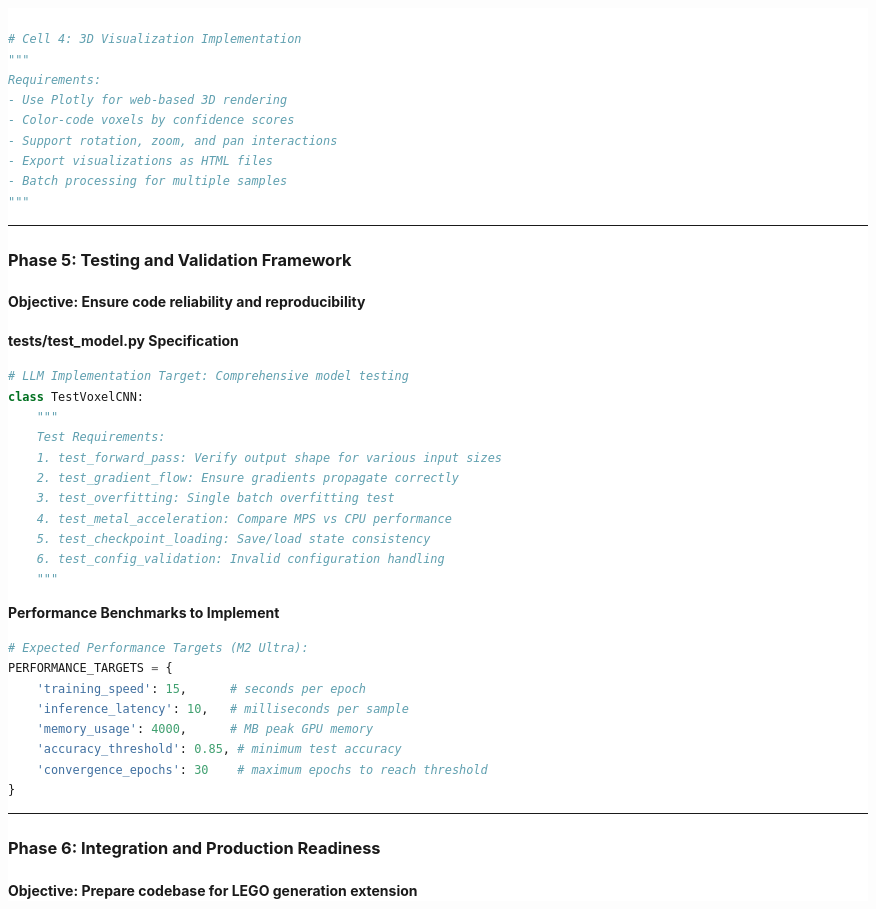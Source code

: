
 ```python

# Cell 4: 3D Visualization Implementation
"""
Requirements:
- Use Plotly for web-based 3D rendering
- Color-code voxels by confidence scores
- Support rotation, zoom, and pan interactions
- Export visualizations as HTML files
- Batch processing for multiple samples
"""
```


---

### Phase 5: Testing and Validation Framework

#### Objective: Ensure code reliability and reproducibility

**tests/test_model.py Specification**

```python
# LLM Implementation Target: Comprehensive model testing
class TestVoxelCNN:
    """
    Test Requirements:
    1. test_forward_pass: Verify output shape for various input sizes
    2. test_gradient_flow: Ensure gradients propagate correctly
    3. test_overfitting: Single batch overfitting test
    4. test_metal_acceleration: Compare MPS vs CPU performance
    5. test_checkpoint_loading: Save/load state consistency
    6. test_config_validation: Invalid configuration handling
    """
```

**Performance Benchmarks to Implement**

```python
# Expected Performance Targets (M2 Ultra):
PERFORMANCE_TARGETS = {
    'training_speed': 15,      # seconds per epoch
    'inference_latency': 10,   # milliseconds per sample
    'memory_usage': 4000,      # MB peak GPU memory
    'accuracy_threshold': 0.85, # minimum test accuracy
    'convergence_epochs': 30    # maximum epochs to reach threshold
}
```


---

### Phase 6: Integration and Production Readiness

#### Objective: Prepare codebase for LEGO generation extension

• **Exercise instructions**: Within the material, find all lines that hold the word "Phase" and show them.

• **Answer area**:
### Phase 5: Testing and Validation Framework
### Phase 6: Integration and Production Readiness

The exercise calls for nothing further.